[Plain-text document sources]
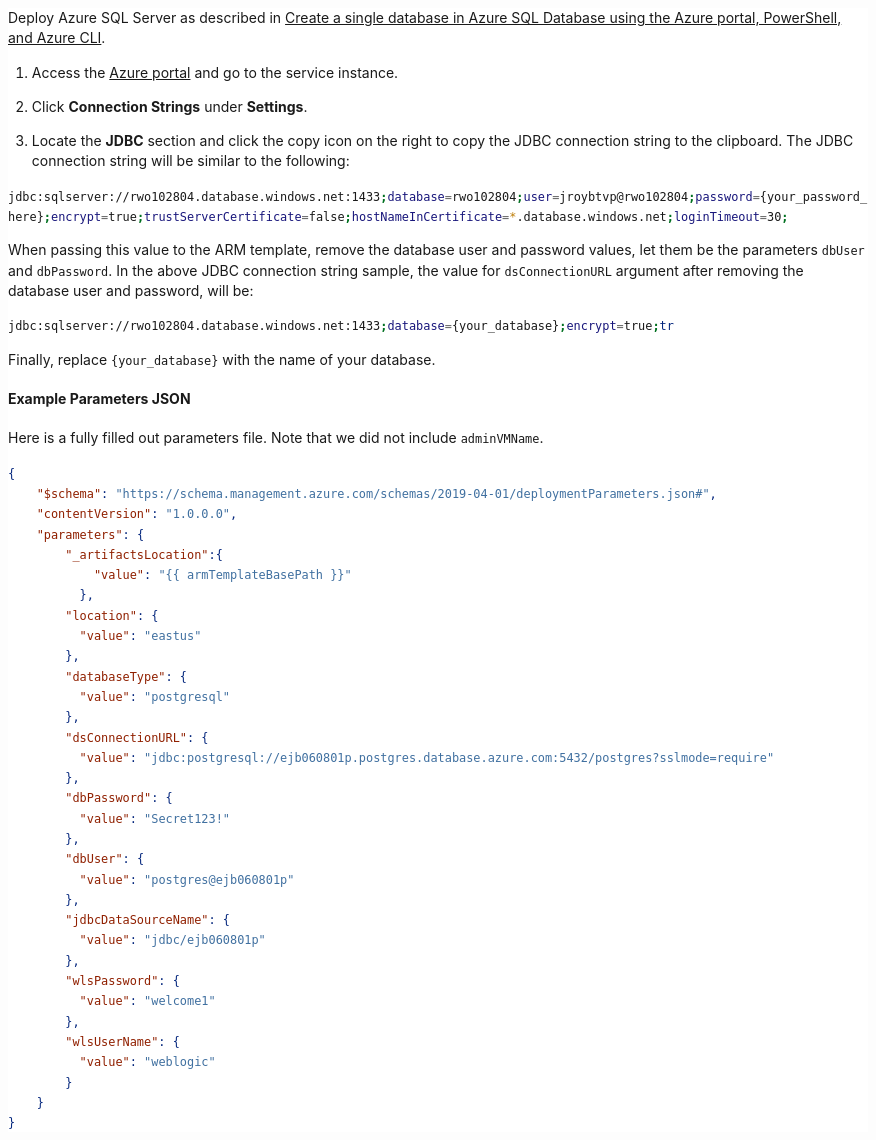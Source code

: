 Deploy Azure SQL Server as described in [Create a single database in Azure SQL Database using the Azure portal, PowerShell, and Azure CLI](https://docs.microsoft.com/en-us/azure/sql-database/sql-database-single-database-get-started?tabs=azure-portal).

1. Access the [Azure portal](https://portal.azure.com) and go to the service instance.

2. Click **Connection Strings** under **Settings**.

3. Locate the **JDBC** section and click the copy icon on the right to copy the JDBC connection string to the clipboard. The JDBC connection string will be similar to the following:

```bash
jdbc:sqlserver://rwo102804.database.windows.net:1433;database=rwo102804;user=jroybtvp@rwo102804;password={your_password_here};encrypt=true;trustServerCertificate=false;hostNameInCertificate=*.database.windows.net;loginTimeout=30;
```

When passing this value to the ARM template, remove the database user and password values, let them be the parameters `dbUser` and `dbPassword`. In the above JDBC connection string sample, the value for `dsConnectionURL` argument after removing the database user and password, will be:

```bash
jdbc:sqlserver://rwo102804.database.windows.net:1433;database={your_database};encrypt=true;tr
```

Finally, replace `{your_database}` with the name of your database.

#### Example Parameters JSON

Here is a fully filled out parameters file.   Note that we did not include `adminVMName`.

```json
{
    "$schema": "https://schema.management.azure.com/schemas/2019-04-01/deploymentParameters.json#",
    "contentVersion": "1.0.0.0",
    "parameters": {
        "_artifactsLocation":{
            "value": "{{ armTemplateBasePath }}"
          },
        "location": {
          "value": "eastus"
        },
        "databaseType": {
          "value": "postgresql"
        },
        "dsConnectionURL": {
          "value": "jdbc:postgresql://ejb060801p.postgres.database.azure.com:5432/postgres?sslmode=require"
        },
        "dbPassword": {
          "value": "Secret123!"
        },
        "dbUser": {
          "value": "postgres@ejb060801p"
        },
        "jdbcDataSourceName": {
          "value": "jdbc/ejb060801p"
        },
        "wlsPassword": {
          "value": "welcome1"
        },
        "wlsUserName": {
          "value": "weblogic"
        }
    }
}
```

▶ _WHAT TO DO_
Whenever the string "true" turns up in a line of the data, copy that line.

▶ _FINAL ANSWER_
jdbc:sqlserver://rwo102804.database.windows.net:1433;database=rwo102804;user=jroybtvp@rwo102804;password={your_password_here};encrypt=true;trustServerCertificate=false;hostNameInCertificate=*.database.windows.net;loginTimeout=30;
jdbc:sqlserver://rwo102804.database.windows.net:1433;database={your_database};encrypt=true;tr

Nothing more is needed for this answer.